**Data for the task:**
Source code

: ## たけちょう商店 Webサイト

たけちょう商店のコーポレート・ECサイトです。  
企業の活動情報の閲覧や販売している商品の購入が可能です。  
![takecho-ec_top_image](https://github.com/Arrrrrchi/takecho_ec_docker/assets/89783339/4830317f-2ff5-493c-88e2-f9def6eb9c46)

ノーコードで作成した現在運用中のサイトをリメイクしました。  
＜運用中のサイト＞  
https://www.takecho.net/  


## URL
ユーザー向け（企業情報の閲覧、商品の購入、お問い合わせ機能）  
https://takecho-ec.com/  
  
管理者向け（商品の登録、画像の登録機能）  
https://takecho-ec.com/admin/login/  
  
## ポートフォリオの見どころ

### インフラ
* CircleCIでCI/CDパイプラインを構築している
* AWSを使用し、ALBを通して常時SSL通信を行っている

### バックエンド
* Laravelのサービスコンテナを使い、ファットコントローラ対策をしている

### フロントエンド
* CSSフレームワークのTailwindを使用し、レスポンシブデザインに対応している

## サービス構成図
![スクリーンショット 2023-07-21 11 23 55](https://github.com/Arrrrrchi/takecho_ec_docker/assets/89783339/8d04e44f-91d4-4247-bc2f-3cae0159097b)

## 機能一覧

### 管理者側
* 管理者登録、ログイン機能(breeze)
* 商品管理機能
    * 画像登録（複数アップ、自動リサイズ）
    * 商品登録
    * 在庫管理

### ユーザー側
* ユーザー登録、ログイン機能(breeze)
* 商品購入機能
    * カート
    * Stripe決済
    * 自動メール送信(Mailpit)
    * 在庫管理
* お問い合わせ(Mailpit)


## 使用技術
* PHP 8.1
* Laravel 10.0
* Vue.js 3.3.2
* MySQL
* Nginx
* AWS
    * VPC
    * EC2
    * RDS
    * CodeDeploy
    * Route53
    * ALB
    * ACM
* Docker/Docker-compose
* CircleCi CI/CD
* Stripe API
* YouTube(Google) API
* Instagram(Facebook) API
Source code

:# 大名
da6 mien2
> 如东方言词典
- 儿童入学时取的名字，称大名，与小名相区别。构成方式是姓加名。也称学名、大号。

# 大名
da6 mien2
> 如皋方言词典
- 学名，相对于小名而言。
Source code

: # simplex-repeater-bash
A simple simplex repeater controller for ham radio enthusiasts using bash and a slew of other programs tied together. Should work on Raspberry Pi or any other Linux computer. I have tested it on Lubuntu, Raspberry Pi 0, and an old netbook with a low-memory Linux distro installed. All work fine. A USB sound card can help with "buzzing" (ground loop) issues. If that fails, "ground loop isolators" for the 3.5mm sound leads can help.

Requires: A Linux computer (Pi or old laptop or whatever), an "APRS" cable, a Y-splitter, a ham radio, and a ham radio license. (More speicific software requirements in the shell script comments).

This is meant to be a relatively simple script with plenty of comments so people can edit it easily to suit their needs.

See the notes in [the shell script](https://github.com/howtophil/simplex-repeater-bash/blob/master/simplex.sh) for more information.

**Assigned task:** Starting at the top of the data above, repeat every line exactly until the line containing "### フロントエンド" has been given, then stop.

**Answer to this task:**
Source code

: ## たけちょう商店 Webサイト

たけちょう商店のコーポレート・ECサイトです。  
企業の活動情報の閲覧や販売している商品の購入が可能です。  
![takecho-ec_top_image](https://github.com/Arrrrrchi/takecho_ec_docker/assets/89783339/4830317f-2ff5-493c-88e2-f9def6eb9c46)

ノーコードで作成した現在運用中のサイトをリメイクしました。  
＜運用中のサイト＞  
https://www.takecho.net/  


## URL
ユーザー向け（企業情報の閲覧、商品の購入、お問い合わせ機能）  
https://takecho-ec.com/  
  
管理者向け（商品の登録、画像の登録機能）  
https://takecho-ec.com/admin/login/  
  
## ポートフォリオの見どころ

### インフラ
* CircleCIでCI/CDパイプラインを構築している
* AWSを使用し、ALBを通して常時SSL通信を行っている

### バックエンド
* Laravelのサービスコンテナを使い、ファットコントローラ対策をしている

### フロントエンド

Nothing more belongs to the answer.